On a recent family visit, my niece helped me make dinner. I was pleased to have time away from the maddening crowd to make pizza together. I set my niece to chopping pepperoni. We were cooking for 11, so it was a bit of a task for eight year old hands. Meanwhile, I made the dough, grated the cheese, and got together the other toppings.
“Ok,” I said. “Time to put everything together.”
“I think I better go wash my hands before I help again,” she said. “The dog got very excited and licked all my fingers after I finished cutting the pepperoni.”
“Good idea,” I said.
She left to wash her hands.
“Unless,” I tossed over my shoulder, “we want to make it our secret ingredient. What if everyone thought this was the best pizza ever and then it turns out that our secret ingredient was dog slobber?”

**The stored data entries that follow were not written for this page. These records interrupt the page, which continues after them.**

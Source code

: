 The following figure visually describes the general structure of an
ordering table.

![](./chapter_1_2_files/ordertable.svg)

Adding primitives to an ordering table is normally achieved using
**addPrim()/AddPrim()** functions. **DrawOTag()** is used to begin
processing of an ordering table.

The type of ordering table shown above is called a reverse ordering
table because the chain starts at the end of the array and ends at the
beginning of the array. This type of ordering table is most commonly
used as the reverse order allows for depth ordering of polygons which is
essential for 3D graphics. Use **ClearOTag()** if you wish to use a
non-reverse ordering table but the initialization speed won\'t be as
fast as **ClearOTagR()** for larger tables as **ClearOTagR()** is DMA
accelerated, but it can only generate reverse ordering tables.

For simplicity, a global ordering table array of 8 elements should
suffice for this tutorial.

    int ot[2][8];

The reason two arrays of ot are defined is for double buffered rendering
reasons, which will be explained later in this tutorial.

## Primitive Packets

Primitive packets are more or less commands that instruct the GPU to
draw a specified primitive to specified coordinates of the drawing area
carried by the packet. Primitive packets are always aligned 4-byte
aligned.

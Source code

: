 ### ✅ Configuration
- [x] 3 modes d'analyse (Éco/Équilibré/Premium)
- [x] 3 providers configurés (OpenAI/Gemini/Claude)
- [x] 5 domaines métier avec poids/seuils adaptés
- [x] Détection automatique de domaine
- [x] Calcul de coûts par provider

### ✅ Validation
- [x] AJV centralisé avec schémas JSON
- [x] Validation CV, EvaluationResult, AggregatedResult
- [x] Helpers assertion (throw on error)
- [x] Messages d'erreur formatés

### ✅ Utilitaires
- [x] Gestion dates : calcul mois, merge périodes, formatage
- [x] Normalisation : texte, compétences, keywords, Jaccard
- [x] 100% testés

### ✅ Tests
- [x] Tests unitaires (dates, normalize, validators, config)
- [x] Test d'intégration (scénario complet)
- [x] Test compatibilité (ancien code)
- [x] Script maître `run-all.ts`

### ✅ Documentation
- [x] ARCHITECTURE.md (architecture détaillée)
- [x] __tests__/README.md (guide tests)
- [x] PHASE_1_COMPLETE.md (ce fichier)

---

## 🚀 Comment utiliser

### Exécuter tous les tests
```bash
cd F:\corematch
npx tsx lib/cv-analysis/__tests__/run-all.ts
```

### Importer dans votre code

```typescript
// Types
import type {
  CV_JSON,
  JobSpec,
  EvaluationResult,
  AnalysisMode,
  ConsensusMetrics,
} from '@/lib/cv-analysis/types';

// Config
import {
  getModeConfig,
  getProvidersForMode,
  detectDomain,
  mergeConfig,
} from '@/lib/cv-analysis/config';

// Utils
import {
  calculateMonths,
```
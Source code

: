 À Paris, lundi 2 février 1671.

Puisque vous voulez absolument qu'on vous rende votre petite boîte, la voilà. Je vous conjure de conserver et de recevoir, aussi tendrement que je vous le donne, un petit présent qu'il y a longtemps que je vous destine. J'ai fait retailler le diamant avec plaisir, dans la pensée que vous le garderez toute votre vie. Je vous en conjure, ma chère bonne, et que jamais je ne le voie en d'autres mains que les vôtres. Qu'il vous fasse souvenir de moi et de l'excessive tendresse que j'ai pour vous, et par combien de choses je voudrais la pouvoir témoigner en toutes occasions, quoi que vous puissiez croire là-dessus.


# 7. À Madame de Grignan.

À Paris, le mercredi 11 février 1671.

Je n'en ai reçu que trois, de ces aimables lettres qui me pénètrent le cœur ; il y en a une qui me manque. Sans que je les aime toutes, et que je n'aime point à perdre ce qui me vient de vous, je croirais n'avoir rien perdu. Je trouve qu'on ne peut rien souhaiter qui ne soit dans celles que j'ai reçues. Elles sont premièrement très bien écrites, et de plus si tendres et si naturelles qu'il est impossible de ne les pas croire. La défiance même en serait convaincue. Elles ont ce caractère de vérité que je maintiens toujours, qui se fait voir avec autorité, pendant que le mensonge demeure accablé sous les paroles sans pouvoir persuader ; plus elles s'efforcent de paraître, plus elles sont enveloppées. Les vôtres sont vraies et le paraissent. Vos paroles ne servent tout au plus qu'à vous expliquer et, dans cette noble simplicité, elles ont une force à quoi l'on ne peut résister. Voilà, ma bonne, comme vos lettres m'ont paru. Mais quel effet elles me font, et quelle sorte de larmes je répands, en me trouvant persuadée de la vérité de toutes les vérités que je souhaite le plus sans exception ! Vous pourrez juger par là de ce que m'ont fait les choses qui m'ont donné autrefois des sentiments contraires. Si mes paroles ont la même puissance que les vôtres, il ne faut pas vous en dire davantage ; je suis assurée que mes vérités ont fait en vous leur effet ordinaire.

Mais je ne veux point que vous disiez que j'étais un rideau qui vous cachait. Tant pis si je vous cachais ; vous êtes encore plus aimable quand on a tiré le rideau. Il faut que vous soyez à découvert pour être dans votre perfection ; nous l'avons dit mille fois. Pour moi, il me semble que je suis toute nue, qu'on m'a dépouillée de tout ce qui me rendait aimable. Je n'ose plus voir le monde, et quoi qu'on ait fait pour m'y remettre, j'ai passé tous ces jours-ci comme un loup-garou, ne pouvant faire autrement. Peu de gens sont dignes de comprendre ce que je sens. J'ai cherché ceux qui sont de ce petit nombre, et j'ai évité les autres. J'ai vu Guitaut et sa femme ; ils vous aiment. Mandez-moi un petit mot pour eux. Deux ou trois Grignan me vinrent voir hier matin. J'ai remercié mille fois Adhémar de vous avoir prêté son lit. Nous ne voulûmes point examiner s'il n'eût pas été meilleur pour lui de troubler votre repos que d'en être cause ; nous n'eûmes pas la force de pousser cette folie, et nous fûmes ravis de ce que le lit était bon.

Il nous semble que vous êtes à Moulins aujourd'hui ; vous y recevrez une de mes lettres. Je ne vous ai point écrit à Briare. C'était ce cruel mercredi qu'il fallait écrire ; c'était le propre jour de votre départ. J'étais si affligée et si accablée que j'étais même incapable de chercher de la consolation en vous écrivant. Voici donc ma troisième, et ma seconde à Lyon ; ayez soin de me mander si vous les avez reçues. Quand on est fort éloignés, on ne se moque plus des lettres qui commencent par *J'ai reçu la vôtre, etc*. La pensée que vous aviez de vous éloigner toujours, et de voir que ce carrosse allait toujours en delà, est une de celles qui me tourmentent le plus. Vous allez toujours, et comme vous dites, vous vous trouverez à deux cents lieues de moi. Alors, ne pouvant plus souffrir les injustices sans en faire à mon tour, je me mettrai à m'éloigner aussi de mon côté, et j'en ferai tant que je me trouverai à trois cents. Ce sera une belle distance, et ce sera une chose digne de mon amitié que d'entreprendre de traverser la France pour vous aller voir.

My niece laughed because she knew I was joking. She disappeared to wash her hands for a few minutes, also because she knew I was joking.
Fifteen minutes later, pizzas in the oven, table set, and doing up the dishes, my niece had a question.
“When can we tell them?” she wanted to know.
“Tell them what?” I said.
“About the secret ingredient,” she said.
“There is no secret ingredient. You washed your hands, remember?” I said.
“No, I didn’t,” she said.
“You didn’t?” I said.
“No,” she said happy and oblivious to my horror. “So when do I get to tell them?”
I quizzed her carefully but she wasn’t joking. I made her swear a vow of eternal silence on the matter of dog slobber (mostly, but I didn’t say so, on account of Boy one’s fragile emotional capacities in matters surrounding his food). Niece was profoundly disappointed but complied. Nothing else profound in the tale here today except the lesson that you make your own bed before you lie in it, and sometimes innocent looking little blond eight year old’s find mild wickedness compelling and delightful.